:: Exercise aim ::
List every line below containing "fragmentées".

Stored data entries

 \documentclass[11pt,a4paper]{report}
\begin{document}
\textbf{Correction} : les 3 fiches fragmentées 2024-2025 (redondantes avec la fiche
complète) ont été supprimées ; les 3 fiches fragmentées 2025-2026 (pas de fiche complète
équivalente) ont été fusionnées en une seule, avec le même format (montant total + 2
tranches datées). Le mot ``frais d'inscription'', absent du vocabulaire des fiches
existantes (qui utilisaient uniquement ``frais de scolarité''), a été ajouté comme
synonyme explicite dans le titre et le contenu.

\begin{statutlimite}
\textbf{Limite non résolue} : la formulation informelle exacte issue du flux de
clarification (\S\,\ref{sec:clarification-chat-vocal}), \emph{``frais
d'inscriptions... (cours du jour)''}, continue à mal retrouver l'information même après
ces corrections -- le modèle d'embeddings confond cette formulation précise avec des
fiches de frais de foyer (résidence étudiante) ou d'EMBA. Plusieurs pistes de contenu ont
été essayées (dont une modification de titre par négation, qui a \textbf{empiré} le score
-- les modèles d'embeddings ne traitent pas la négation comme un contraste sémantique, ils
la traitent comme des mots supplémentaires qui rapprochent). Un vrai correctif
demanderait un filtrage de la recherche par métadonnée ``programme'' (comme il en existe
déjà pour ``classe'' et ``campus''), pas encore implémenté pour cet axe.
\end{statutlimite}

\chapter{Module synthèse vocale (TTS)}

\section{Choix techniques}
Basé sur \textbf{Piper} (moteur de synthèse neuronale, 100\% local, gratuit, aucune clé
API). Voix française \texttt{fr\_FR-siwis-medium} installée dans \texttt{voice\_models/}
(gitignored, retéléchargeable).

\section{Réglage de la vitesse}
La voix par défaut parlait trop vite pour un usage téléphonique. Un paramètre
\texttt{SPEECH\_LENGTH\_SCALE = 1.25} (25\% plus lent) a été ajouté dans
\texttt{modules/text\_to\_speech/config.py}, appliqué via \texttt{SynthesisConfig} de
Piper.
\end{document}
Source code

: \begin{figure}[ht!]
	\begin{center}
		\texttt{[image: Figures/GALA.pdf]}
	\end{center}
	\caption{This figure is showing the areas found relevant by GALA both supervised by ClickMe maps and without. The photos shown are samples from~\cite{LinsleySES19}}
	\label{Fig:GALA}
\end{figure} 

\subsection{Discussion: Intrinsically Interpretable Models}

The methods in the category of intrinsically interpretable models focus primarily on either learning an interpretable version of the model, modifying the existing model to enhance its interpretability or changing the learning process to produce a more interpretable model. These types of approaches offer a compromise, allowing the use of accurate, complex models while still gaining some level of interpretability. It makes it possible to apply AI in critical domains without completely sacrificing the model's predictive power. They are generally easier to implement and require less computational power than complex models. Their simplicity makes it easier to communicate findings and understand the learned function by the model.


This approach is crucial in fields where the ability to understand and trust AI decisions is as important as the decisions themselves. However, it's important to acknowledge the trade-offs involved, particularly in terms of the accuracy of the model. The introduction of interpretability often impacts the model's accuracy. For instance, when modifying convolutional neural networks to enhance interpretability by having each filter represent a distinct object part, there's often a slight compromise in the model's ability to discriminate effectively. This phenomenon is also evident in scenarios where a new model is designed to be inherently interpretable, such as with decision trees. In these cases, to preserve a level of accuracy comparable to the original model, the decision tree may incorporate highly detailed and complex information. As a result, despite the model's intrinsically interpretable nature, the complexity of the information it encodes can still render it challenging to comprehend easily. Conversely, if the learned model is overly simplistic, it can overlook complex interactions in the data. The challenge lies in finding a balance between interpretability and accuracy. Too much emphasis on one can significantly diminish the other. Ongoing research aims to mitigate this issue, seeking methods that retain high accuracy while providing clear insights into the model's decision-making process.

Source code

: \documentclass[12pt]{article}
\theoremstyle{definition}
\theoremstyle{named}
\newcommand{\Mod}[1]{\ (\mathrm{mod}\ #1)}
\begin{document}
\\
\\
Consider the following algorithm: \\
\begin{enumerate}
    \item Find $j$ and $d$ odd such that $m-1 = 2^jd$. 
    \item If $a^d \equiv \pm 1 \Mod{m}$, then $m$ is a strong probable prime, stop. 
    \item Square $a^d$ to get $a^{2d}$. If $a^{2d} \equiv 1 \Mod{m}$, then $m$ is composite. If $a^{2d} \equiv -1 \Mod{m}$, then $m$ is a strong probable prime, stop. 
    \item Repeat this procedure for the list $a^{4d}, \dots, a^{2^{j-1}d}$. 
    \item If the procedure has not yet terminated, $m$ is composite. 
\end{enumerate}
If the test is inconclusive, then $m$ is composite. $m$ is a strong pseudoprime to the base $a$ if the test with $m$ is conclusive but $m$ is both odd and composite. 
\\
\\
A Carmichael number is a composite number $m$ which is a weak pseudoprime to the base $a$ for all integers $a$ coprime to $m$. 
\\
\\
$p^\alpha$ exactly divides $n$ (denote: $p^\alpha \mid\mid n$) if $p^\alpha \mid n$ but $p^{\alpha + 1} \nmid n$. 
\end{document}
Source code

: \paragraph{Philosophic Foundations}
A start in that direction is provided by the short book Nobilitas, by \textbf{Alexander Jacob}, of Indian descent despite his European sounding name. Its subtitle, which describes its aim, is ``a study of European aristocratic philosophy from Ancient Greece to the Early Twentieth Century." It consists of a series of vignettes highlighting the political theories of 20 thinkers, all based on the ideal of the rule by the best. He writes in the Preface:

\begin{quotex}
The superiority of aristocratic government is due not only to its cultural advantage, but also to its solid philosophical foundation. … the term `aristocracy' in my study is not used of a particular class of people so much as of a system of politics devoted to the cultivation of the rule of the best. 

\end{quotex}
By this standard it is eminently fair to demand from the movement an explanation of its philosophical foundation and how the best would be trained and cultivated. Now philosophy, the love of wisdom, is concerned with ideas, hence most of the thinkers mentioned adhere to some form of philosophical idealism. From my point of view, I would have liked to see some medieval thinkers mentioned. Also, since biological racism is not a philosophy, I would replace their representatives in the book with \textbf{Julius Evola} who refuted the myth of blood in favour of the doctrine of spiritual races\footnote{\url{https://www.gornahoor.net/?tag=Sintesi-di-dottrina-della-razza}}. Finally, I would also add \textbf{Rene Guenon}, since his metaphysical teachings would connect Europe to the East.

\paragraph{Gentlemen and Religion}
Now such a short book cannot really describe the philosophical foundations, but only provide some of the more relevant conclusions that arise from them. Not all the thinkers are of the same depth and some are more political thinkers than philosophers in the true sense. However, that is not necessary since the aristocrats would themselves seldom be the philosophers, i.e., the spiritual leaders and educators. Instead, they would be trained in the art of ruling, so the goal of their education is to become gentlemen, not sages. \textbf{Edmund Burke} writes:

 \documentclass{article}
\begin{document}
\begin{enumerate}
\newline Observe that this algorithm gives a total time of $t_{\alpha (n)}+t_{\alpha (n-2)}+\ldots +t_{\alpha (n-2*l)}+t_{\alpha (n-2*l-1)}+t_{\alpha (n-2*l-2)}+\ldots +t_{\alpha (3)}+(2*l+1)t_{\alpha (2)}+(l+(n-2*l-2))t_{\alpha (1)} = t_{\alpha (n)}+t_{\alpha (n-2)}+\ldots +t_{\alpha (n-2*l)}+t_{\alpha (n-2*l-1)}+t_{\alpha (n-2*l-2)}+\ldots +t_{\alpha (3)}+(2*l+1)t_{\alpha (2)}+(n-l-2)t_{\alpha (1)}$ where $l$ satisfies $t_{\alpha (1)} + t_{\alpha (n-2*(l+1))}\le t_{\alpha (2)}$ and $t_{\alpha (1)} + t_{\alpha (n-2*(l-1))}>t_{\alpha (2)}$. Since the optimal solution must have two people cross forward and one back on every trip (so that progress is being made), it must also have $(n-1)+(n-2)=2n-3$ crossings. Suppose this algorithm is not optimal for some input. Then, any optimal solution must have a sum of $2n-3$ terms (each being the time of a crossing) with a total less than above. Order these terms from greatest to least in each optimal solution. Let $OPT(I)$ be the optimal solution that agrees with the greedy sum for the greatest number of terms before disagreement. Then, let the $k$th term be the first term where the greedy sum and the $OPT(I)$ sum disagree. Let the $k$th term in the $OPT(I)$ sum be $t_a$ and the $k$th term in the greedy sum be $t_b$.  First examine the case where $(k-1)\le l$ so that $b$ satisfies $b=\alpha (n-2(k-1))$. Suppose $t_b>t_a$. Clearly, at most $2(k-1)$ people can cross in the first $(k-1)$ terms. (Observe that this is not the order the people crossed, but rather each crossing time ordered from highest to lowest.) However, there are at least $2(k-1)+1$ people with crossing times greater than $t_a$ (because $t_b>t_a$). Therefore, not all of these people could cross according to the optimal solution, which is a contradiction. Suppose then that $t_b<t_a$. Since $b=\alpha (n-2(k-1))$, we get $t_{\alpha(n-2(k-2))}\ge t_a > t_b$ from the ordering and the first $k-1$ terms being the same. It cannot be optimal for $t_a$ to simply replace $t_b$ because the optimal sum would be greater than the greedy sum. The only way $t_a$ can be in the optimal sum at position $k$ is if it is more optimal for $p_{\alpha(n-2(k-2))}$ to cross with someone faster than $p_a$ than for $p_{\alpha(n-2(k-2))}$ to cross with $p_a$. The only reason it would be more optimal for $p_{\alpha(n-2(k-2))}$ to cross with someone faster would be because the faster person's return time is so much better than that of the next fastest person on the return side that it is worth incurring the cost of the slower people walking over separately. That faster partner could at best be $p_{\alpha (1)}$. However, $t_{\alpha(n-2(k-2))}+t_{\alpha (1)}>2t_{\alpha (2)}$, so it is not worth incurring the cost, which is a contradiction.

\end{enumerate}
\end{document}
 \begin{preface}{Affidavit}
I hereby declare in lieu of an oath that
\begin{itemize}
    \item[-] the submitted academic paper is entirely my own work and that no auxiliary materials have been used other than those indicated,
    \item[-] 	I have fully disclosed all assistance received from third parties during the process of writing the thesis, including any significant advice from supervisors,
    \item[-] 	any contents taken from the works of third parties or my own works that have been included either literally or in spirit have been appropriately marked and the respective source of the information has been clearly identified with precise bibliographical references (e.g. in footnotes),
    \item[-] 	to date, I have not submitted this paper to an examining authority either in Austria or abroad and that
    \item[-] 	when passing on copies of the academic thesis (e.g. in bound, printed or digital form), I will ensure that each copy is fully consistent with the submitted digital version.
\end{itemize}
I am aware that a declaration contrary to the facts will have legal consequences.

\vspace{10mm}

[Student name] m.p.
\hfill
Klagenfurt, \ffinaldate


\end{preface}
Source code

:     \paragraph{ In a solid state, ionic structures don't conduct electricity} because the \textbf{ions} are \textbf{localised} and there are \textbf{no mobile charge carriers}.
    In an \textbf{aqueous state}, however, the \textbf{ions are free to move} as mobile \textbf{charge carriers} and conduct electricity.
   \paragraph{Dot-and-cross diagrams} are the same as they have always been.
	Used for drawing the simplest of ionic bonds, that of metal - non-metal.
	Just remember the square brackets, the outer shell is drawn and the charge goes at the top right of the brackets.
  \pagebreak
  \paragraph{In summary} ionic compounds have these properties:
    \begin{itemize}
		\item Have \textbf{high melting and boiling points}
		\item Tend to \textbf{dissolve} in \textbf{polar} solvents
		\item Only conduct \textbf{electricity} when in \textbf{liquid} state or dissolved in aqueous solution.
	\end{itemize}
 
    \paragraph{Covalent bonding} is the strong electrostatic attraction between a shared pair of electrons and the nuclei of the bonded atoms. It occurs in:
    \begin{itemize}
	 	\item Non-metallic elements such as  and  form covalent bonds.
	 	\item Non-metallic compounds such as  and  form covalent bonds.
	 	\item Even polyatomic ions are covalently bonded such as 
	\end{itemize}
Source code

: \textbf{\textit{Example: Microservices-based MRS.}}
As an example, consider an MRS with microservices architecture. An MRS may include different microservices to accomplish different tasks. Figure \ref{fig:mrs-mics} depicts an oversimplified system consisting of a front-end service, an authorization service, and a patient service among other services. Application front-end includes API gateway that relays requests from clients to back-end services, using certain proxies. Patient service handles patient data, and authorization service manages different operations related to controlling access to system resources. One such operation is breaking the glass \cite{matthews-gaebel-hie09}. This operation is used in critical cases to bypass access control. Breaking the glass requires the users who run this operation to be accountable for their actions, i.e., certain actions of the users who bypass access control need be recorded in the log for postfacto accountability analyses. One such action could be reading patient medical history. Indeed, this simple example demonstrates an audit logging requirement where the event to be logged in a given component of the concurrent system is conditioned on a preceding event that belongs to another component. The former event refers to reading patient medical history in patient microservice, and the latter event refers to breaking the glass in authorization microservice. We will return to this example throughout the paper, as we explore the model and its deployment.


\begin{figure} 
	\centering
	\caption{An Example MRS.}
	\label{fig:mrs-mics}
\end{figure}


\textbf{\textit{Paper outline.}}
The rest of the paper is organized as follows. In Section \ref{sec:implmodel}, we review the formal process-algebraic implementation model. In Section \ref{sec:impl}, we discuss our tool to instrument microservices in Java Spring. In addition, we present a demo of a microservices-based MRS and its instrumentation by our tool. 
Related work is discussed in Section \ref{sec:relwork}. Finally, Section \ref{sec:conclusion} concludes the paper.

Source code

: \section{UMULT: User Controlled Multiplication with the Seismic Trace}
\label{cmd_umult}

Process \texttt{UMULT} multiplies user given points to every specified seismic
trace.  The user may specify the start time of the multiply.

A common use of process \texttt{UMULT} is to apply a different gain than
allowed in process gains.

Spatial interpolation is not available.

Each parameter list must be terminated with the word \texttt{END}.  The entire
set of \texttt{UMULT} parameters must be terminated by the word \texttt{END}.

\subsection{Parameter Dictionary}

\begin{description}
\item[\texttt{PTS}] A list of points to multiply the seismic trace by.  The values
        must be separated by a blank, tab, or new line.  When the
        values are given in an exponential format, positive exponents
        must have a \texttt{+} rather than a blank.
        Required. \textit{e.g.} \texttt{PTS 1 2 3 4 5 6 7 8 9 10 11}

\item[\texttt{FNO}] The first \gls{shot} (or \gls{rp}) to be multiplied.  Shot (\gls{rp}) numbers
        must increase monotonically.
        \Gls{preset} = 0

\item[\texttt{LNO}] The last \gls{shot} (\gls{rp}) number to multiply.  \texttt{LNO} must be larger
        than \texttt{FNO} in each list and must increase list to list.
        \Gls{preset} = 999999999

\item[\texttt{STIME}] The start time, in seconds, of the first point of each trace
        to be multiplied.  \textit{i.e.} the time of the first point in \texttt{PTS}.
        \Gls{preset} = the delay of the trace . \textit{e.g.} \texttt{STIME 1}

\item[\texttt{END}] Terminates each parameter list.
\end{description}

:: The completed task ::
\textbf{Correction} : les 3 fiches fragmentées 2024-2025 (redondantes avec la fiche
complète) ont été supprimées ; les 3 fiches fragmentées 2025-2026 (pas de fiche complète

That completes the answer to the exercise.